Dre Barnes

Profile
- Position: Running back

Personal information
- Born: Ocilla, Georgia, U.S.

Career information
- High school: Irwin County
- College: Liberty (2001–2004)

Awards and highlights
- Big South Offensive Player of the Year (2003);

= Dre Barnes =

American college football player

Phillip Verondre (Dre) Barnes (born in Ocilla, Georgia) is an American former college football player who was a running back for the Liberty Flames. He finished his career as Liberty's all-time leading rusher.

==Early life==
Barnes graduated from Irwin County High School as a four-year letterwinner. He finished his career as the school's all-time leading rusher with over 5,200 career yards. He also finished with 640 career receiving yards. He rushed for 1,609 yards on 223 carries during his senior season and for 1,649 yards on 230 carries as a junior. Barnes was named ICHS Most Valuable Running Back and Most Valuable Offensive Player as a senior, 2000 ICHS Big Player Maker of the Year and 2000 Region 2AA Offensive Player of the Year.

==College career==

2001 (Freshman - 566 yards, 5 TD, 80.9 ypg)
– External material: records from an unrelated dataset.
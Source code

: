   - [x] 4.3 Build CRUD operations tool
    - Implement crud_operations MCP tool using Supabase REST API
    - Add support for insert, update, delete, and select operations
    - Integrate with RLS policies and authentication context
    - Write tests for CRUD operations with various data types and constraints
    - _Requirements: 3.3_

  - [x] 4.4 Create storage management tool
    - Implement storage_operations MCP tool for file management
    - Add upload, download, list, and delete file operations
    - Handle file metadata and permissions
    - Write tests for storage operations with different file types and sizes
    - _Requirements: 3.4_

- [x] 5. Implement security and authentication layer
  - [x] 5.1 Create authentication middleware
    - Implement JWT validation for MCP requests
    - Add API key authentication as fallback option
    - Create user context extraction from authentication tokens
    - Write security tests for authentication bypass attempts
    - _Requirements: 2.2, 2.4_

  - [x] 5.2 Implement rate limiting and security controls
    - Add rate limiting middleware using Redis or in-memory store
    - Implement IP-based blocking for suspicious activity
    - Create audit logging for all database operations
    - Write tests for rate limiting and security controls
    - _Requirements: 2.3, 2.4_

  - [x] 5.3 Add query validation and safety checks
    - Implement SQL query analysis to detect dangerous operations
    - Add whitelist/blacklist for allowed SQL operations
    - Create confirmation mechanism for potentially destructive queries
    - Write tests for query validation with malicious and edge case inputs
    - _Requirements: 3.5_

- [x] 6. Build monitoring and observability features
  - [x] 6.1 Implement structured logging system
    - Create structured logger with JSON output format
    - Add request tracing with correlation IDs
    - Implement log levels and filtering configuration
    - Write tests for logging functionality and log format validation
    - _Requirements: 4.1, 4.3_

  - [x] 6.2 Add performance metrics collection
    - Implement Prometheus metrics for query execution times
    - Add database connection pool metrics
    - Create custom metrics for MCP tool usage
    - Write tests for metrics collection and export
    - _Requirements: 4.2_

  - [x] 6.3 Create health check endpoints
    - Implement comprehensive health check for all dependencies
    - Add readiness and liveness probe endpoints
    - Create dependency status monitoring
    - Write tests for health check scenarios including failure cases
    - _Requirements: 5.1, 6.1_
- Football Gazette Honorable-Mention All-American

- 1AA All-Independent Team - Second Team

- Flames' 2001 Offensive Team MVP

- Recorded the most rushing and total offensive yards in school history by a freshman

- Averaged 6.4 yd. per carry = second highest individual average in school history

- Three 100-yard rushing performances as a true freshman

- Essentially missed four games as he suffered an ankle injury on the first play against UCF and missed the following three games

2002 (Sophomore - 1,304 yards, 5 TD, 118.5 ypg)

- Big South First Team All-Conference

- Football Gazette Honorable-Mention Preseason All-American

- Football Gazette Southeast Region - Second Team

- Rushed for then school-record 1,304 yards

- Finished fourth in the nation in rushing yards per game (118.5)
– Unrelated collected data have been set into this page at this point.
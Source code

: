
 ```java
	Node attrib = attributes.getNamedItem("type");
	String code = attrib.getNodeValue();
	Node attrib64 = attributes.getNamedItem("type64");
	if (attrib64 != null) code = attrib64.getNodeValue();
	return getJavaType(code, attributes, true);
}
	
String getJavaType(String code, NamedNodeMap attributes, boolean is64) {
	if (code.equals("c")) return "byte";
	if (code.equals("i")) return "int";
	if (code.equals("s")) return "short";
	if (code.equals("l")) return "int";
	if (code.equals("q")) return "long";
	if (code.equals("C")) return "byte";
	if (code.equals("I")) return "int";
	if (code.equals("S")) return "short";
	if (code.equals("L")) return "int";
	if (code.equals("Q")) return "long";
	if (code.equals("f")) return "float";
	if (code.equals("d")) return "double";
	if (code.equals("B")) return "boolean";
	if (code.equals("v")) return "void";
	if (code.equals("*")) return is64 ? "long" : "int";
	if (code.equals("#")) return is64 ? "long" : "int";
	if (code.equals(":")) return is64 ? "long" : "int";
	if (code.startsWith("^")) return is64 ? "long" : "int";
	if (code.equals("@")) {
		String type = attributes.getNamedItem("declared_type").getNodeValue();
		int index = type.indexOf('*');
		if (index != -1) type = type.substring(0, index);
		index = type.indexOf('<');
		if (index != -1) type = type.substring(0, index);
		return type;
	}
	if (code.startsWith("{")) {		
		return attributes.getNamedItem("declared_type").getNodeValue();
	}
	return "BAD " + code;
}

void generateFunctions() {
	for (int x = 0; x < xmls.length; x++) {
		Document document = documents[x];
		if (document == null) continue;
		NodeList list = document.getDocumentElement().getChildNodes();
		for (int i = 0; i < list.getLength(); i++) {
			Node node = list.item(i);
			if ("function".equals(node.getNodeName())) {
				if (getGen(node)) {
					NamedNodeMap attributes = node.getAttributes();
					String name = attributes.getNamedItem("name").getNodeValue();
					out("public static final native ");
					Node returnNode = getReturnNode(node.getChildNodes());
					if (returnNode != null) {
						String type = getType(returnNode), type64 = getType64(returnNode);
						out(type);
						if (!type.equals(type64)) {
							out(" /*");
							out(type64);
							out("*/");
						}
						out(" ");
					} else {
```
- Recorded the sixth most rushing attempts in school history

- Set a new school record with seven 100-yard rushing performances

- Three-time Big South Offensive Player of the Week

2003 (Junior - 1,347 yards, 7 TD, 111.2 ypg)

- Big South Preseason Offensive Player of the Year

- Big South Offensive Player of the Year

- Big South First-Team All-State

- Set a new school record with 1,347 yards rushing

- Finished 15th in the nation in total rushing yards

- Recorded four 100-yard rushing performance, bringing his career 100-yard games to 15 - two behind the school record

- Finished the season ranked second on Liberty's all-time rushing list with 3,305 career yards and needed just 406 yards to become the school's all-time leader

2004 (Senior - Injured part way through the season)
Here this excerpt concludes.